Minecraft Dungeons Review
Official Score
Overall - 80%
80%
Minecraft Dungeons is a dungeon-crawling adventure that promises a lot of fun for gamers young and old alike. While its replay value may wane with time, a constantly growing progression system and its various difficulty settings offer a lot for those less affected by the repetition.
Mojang Studios, Microsoft, and Double Eleven look to take Minecraft in an exciting new direction, as the voxel-based survival series treads new ground with the release of Minecraft Dungeons. Minecraft is one of the biggest intellectual properties in the gaming space, selling over 200 million copies and dominating the YouTube space for years. Despite its success, Microsoft and Mojang have been slow to explore avenues outside of its survival genre comfort zone, dabbling with Minecraft: Story Mode and Minecraft Earth, but nothing really aimed at reinventing its core gameplay design.

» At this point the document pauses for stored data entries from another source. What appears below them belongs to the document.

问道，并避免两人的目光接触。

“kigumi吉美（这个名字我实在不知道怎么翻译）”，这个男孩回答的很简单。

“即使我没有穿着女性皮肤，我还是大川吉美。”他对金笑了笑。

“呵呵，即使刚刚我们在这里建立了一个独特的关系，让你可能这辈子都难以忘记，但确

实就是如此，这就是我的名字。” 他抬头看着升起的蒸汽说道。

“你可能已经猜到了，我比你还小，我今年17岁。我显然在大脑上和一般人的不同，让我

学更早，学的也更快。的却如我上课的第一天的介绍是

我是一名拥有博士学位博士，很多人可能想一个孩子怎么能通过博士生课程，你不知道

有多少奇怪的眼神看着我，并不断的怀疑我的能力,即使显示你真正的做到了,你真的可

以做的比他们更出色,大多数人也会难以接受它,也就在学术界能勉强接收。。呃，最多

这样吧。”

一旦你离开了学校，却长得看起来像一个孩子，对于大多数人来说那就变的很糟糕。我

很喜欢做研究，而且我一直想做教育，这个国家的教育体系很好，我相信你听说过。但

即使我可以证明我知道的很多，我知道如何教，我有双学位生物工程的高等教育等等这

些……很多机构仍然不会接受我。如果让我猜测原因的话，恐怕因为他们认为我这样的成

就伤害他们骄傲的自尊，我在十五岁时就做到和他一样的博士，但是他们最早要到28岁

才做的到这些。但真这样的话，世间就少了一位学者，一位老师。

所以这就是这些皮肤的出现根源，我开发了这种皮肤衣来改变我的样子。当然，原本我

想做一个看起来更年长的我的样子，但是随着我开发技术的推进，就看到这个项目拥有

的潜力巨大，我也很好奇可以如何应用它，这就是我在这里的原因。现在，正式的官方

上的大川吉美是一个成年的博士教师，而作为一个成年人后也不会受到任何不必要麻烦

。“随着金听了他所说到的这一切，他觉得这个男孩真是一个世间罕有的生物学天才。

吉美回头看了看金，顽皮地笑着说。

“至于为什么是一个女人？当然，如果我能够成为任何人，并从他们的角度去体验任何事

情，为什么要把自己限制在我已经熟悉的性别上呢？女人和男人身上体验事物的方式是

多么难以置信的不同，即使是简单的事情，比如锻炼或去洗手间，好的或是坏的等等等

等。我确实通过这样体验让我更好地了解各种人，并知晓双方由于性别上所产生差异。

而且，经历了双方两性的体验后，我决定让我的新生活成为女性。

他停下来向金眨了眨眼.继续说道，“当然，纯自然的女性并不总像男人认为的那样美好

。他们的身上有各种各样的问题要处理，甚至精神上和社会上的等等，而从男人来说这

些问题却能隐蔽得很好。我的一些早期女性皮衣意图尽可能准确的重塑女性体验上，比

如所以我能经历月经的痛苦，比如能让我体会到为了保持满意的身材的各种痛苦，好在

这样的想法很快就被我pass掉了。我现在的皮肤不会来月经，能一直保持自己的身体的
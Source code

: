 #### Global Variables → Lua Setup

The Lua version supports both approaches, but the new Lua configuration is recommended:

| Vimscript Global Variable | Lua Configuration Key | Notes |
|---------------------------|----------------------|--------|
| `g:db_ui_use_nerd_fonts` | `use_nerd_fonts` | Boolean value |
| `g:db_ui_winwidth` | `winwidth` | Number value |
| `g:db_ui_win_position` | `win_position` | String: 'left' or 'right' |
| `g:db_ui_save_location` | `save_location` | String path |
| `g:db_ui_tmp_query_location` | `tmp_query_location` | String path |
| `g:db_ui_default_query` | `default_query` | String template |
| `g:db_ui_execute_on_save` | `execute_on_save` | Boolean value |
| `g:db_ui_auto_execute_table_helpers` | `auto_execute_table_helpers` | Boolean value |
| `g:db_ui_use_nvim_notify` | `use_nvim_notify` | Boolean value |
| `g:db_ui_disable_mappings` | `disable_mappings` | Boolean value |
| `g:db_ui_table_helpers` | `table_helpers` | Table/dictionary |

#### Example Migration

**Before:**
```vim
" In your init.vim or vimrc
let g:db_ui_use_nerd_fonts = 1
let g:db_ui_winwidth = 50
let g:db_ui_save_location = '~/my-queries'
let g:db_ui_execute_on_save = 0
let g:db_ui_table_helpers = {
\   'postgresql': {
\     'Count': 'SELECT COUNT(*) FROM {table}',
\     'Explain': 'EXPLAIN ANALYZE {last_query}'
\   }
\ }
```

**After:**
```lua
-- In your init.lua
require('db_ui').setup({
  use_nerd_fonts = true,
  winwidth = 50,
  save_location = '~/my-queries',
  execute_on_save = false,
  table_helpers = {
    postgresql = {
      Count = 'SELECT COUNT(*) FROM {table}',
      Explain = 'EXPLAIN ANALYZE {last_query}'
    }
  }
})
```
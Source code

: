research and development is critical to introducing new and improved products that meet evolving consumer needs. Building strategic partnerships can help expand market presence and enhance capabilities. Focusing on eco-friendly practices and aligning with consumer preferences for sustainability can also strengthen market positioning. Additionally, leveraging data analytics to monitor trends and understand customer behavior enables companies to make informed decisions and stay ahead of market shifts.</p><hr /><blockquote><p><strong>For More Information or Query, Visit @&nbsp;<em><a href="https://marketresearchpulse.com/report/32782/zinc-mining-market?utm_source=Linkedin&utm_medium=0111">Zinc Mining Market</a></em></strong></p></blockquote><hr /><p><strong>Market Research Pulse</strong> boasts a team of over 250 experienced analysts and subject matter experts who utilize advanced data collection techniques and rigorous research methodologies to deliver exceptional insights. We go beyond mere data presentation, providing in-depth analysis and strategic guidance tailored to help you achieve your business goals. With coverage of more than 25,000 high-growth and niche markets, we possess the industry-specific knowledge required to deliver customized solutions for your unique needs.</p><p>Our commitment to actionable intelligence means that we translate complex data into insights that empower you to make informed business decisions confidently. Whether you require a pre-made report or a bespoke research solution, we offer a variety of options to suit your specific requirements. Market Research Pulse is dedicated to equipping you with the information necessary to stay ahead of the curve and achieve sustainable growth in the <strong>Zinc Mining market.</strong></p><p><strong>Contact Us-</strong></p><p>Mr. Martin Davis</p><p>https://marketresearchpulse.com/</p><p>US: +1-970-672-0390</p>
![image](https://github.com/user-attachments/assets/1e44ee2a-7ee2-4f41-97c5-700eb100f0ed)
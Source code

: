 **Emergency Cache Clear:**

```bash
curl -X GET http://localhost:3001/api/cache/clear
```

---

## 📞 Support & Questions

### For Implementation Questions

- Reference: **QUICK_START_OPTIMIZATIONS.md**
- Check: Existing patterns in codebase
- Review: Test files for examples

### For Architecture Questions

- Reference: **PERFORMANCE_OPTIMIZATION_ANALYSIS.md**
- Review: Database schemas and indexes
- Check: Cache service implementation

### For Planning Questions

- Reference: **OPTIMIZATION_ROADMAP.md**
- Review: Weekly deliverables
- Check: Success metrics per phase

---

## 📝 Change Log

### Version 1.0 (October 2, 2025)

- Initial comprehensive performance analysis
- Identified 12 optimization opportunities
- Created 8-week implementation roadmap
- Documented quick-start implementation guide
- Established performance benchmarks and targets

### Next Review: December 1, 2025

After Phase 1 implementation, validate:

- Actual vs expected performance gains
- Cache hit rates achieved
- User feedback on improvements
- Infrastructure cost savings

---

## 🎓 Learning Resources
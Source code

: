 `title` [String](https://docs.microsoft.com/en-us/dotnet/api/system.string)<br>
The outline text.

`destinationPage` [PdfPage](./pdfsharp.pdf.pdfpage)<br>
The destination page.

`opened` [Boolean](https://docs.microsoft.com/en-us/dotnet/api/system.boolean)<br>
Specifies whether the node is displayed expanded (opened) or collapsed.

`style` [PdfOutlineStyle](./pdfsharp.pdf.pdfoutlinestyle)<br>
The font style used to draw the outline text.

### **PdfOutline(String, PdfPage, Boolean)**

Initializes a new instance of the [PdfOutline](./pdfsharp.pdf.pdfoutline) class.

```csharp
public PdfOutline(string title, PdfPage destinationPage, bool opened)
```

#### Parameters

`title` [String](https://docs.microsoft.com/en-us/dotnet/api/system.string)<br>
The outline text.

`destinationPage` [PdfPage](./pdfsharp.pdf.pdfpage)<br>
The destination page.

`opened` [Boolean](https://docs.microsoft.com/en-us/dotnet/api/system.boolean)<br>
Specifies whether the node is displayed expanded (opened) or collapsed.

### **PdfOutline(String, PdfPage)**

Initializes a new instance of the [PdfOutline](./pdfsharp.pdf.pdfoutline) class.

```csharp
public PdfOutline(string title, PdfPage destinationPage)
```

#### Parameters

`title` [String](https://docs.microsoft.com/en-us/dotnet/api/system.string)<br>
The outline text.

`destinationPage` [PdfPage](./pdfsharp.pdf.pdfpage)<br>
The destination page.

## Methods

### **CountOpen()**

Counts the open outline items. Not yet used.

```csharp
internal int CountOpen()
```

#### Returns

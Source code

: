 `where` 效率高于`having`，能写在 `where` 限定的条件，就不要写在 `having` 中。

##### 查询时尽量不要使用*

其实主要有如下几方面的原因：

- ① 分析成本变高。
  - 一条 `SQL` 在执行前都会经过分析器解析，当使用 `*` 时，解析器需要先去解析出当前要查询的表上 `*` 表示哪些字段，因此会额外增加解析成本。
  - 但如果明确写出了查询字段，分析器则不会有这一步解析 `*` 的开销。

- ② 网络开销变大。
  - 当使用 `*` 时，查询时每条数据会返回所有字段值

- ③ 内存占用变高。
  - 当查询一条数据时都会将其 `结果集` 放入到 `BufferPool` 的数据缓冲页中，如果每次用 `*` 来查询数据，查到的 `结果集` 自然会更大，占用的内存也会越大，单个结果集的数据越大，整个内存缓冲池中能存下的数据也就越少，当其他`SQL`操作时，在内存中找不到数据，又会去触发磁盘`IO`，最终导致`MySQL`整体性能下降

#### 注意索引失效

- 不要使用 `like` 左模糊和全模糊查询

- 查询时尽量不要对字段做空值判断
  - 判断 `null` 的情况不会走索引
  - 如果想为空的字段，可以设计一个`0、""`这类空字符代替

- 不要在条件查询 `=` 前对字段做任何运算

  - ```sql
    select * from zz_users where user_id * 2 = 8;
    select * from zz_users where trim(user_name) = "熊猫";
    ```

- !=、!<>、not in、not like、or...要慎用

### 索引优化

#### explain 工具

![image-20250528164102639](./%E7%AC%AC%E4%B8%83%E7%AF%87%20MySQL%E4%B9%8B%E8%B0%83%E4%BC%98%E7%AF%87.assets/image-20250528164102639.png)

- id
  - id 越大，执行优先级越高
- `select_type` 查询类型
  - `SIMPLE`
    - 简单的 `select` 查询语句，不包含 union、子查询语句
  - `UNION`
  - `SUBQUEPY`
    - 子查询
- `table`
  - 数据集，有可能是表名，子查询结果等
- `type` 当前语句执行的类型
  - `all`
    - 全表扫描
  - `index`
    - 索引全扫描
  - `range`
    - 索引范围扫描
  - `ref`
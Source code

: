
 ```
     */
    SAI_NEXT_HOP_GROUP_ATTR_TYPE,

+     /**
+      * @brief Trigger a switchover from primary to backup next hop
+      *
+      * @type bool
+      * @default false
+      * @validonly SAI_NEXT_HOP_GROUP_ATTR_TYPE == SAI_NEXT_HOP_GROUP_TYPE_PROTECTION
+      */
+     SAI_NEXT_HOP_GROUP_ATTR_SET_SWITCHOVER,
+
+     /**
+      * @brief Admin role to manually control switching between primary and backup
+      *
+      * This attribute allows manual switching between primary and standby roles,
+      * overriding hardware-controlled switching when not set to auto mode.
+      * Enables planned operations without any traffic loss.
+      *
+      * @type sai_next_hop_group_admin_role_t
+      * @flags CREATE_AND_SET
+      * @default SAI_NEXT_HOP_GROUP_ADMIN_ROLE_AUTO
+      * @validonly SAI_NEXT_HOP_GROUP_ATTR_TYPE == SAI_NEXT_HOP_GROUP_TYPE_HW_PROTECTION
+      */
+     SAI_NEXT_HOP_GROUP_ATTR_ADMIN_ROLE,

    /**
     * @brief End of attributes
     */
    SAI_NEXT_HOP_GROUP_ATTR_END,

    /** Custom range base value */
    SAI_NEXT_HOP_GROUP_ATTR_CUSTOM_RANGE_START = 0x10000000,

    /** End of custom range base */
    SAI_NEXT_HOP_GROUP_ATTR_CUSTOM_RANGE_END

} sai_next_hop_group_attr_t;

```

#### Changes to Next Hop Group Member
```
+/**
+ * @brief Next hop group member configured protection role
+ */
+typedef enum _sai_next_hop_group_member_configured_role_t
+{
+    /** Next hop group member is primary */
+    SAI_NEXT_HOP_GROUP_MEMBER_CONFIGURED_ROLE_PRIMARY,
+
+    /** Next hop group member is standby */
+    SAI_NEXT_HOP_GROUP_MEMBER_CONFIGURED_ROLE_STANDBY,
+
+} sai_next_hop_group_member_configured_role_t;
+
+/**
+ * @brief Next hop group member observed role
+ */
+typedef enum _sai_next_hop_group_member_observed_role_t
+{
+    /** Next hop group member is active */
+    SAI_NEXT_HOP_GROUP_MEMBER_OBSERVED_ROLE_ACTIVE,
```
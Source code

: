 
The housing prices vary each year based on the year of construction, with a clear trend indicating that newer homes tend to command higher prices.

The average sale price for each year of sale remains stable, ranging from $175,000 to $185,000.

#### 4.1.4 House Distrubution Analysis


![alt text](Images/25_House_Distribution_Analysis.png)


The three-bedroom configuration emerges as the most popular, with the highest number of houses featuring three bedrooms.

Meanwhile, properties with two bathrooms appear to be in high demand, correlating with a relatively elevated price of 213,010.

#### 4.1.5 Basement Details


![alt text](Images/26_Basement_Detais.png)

Minecraft Dungeons hopes to do just that with an isometric dungeon crawling action RPG that combines the charming aesthetic of Minecraft with a more action-packed direction. With no construction or block destruction in sight, does it maintain enough of the originals heart to appeal to fans? Let’s find out.
Minecraft Dungeons Review
The game delivers a simple but worthwhile narrative direction as players take on the roles of heroes attempting to save the Villagers of the Overworld. The evil Arch-Illager, shunned by his kind and pushed into exile, is attempting to destroy the villages of the Overworld with dark magic and hordes of Creepers, Zombies, Spiders, and an army of other Minecraft favorites. The game takes place across 10 unique levels as players dive into Creeper Woods, Redstone Mines, Desert Temples, and other areas hoping to foil the Arch-Illager’s plans.
Each area is a combination of carefully handcrafted segments alongside procedural generation to create a complementary mixture of replay value and that personal touch only possible when creating environments by hand. It keeps an otherwise short game refreshing throughout, with increasingly challenging levels that change each and every time you play. The base campaign can be completed in four to six hours depending on ability and how thoroughly you explore each area, but the game doesn’t really begin until you have finished the main story.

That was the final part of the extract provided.